Cependant si les poncifs du genre sont présents l'aventure de l'intrépide Howard commence par l'escalade d'un château dont les murs sont faits de ..... cartes de crédits en plastique.

C'est Mary Skrenes, une amie et occasionnellement collaboratrice de Gerber qui baptisera du prénom de Beverly l'amie qu'Howard rencontrera à cette occasion, Gerber natif de Saint Louis dans le Missouri ajoutera Switzer en souvenir du Switzer Hall situé sur le campus de l'université de Columbia (MO).
Si Spider-Man fait une apparition remarquée dans ce premier numéro c'est uniquement par la volonté du scénariste qui pensait que ça serait plutôt bizarre vu le contexte.
Et effectivement dès ce premier épisode Steve Gerber pose les bases d'une série qui deviendra quelque chose comme la rencontre d'un parapluie et d'une machine à coudre sur une table de dissection.
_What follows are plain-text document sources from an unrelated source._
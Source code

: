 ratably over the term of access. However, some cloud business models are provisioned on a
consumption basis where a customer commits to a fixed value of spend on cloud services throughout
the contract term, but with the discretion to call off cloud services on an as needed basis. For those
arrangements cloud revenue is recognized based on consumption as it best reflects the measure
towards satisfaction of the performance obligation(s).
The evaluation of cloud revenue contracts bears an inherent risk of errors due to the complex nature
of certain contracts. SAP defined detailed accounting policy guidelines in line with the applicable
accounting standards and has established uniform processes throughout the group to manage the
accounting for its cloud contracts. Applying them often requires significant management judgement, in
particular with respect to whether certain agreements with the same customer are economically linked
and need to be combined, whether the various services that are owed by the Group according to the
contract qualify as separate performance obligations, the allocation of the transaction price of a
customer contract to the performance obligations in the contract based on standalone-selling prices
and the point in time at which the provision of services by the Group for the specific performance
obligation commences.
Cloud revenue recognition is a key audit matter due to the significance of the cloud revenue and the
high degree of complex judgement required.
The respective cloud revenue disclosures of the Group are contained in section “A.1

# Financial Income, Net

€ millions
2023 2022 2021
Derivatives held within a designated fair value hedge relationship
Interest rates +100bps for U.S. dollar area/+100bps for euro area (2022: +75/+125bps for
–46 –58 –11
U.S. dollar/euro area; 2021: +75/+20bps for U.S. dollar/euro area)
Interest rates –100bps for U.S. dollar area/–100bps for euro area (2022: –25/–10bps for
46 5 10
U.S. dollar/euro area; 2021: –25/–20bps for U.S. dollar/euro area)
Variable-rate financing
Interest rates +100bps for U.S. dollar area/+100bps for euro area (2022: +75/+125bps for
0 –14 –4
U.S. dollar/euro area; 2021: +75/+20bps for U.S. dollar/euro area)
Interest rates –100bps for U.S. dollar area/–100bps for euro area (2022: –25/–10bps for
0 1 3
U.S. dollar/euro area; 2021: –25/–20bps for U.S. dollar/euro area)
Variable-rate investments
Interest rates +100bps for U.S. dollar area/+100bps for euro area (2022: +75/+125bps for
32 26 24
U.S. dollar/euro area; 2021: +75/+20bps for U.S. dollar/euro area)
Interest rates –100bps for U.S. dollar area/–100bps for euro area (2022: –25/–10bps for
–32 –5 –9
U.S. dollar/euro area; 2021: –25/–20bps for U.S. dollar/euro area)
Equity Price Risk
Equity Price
Le parapluie c'est notre monde quotidien, une surface molle & sans surprise où le regard ne fait que glisser. La machine à coudre, ou plutôt à découdre c'est Howard ; c'est l'étranger, l'intrus, le bizarre qui nous dévoile abruptement les rouages scintillants et les manivelles tournoyantes de ce monde.
La table de dissection ce sont les pages de ces comic books qui organisent la rencontre surréaliste du parapluie et de la machine à (dé)coudre.